[Saved data entries]
-- Opening Marker --

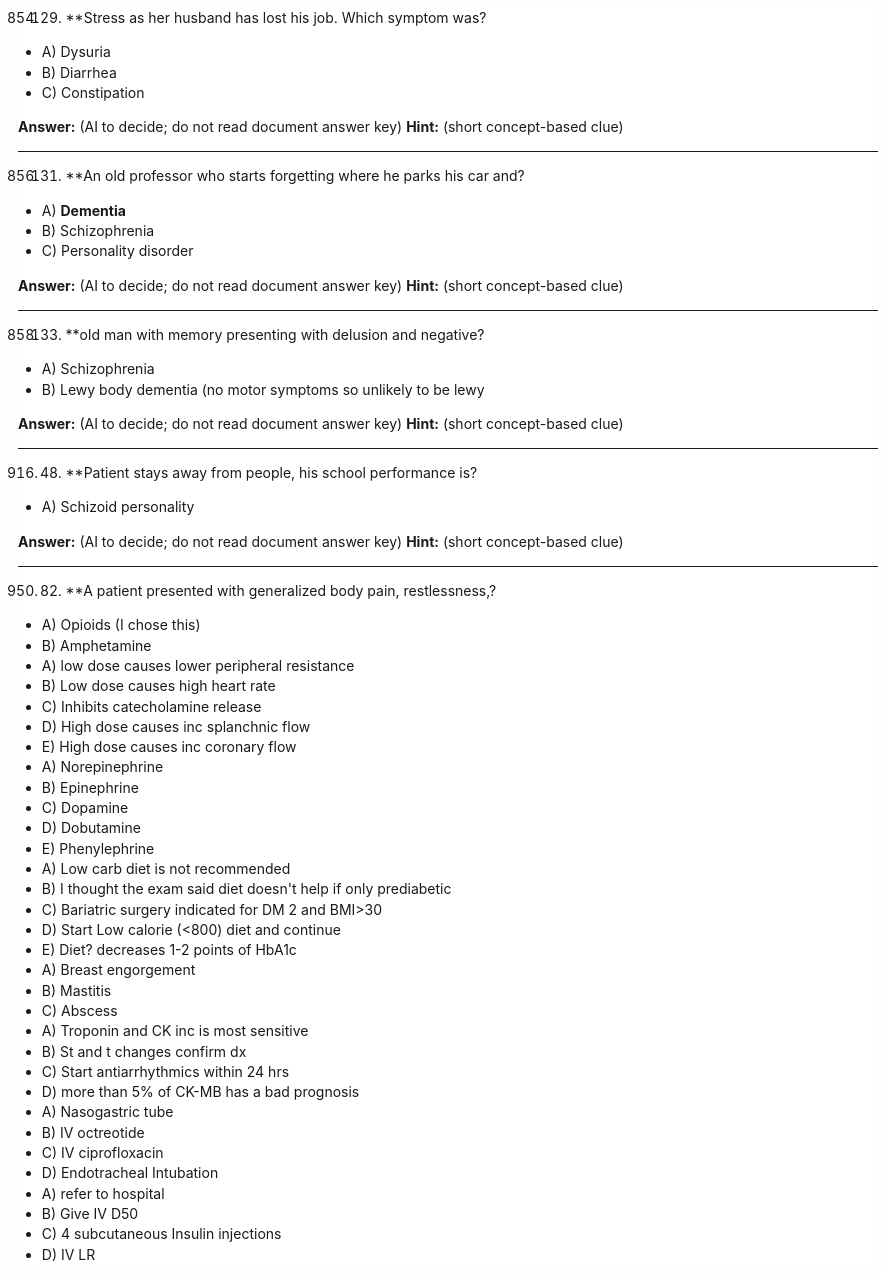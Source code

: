 854. 129. **Stress as her husband has lost his job. Which symptom was?
- A) Dysuria
- B) Diarrhea
- C) Constipation

**Answer:** (AI to decide; do not read document answer key)
**Hint:** (short concept-based clue)

---
856. 131. **An old professor who starts forgetting where he parks his car and?
- A) **Dementia**
- B) Schizophrenia
- C) Personality disorder

**Answer:** (AI to decide; do not read document answer key)
**Hint:** (short concept-based clue)

---
858. 133. **old man with memory presenting with delusion and negative?
- A) Schizophrenia
- B) Lewy body dementia (no motor symptoms so unlikely to be lewy

**Answer:** (AI to decide; do not read document answer key)
**Hint:** (short concept-based clue)

---
916. 48. **Patient stays away from people, his school performance is?
- A) Schizoid personality

**Answer:** (AI to decide; do not read document answer key)
**Hint:** (short concept-based clue)

---
950. 82. **A patient presented with generalized body pain, restlessness,?
- A) Opioids (I chose this)
- B) Amphetamine
- A) low dose causes lower peripheral resistance
- B) Low dose causes high heart rate
- C) Inhibits catecholamine release
- D) High dose causes inc splanchnic flow
- E) High dose causes inc coronary flow
- A) Norepinephrine
- B) Epinephrine
- C) Dopamine
- D) Dobutamine
- E) Phenylephrine
- A) Low carb diet is not recommended
- B) I thought the exam said diet doesn't help if only prediabetic
- C) Bariatric surgery indicated for DM 2 and BMI\>30
- D) Start Low calorie (\<800) diet and continue
- E) Diet? decreases 1-2 points of HbA1c
- A) Breast engorgement
- B) Mastitis
- C) Abscess
- A) Troponin and CK inc is most sensitive
- B) St and t changes confirm dx
- C) Start antiarrhythmics within 24 hrs
- D) more than 5% of CK-MB has a bad prognosis
- A) Nasogastric tube
- B) IV octreotide
- C) IV ciprofloxacin
- D) Endotracheal Intubation
- A) refer to hospital
- B) Give IV D50
- C) 4 subcutaneous Insulin injections
- D) IV LR
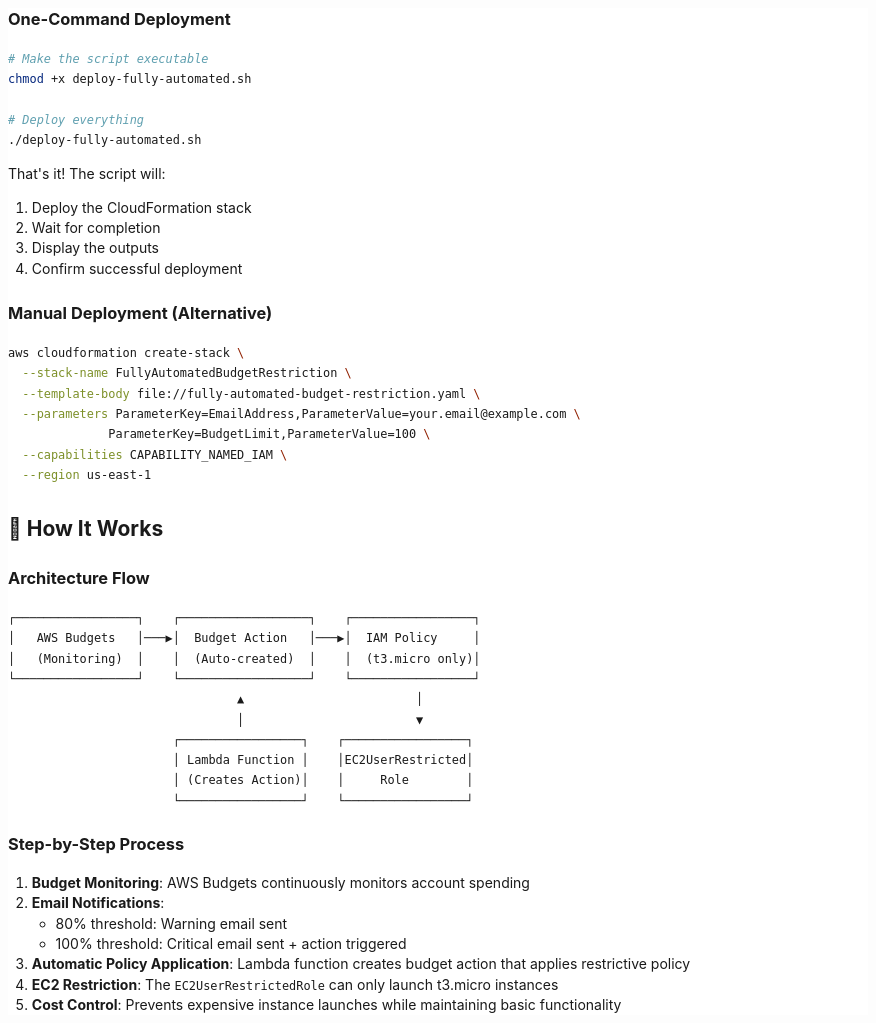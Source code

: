 ### One-Command Deployment
```bash
# Make the script executable
chmod +x deploy-fully-automated.sh

# Deploy everything
./deploy-fully-automated.sh
```

That's it! The script will:
1. Deploy the CloudFormation stack
2. Wait for completion
3. Display the outputs
4. Confirm successful deployment

### Manual Deployment (Alternative)
```bash
aws cloudformation create-stack \
  --stack-name FullyAutomatedBudgetRestriction \
  --template-body file://fully-automated-budget-restriction.yaml \
  --parameters ParameterKey=EmailAddress,ParameterValue=your.email@example.com \
              ParameterKey=BudgetLimit,ParameterValue=100 \
  --capabilities CAPABILITY_NAMED_IAM \
  --region us-east-1
```

## 🔧 How It Works

### Architecture Flow
```
┌─────────────────┐    ┌──────────────────┐    ┌─────────────────┐
│   AWS Budgets   │───▶│  Budget Action   │───▶│  IAM Policy     │
│   (Monitoring)  │    │  (Auto-created)  │    │  (t3.micro only)│
└─────────────────┘    └──────────────────┘    └─────────────────┘
                                ▲                        │
                                │                        ▼
                       ┌─────────────────┐    ┌─────────────────┐
                       │ Lambda Function │    │EC2UserRestricted│
                       │ (Creates Action)│    │     Role        │
                       └─────────────────┘    └─────────────────┘
```

### Step-by-Step Process
1. **Budget Monitoring**: AWS Budgets continuously monitors account spending
2. **Email Notifications**: 
   - 80% threshold: Warning email sent
   - 100% threshold: Critical email sent + action triggered
3. **Automatic Policy Application**: Lambda function creates budget action that applies restrictive policy
4. **EC2 Restriction**: The `EC2UserRestrictedRole` can only launch t3.micro instances
5. **Cost Control**: Prevents expensive instance launches while maintaining basic functionality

-- Closing Marker --

INSTRUCTIONS TO FOLLOW :: When you reach the line containing "- C) IV ciprofloxacin" in the entries above, begin restating word for word, and stop once the line containing "That's it! The" has been given. Omit the pictures.

RESPONSE TO THIS TASK ::
- C) IV ciprofloxacin
- D) Endotracheal Intubation
- A) refer to hospital
- B) Give IV D50
- C) 4 subcutaneous Insulin injections
- D) IV LR
Source code

: ### One-Command Deployment
```bash
# Make the script executable
chmod +x deploy-fully-automated.sh

# Deploy everything
./deploy-fully-automated.sh
```

That's it! The script will:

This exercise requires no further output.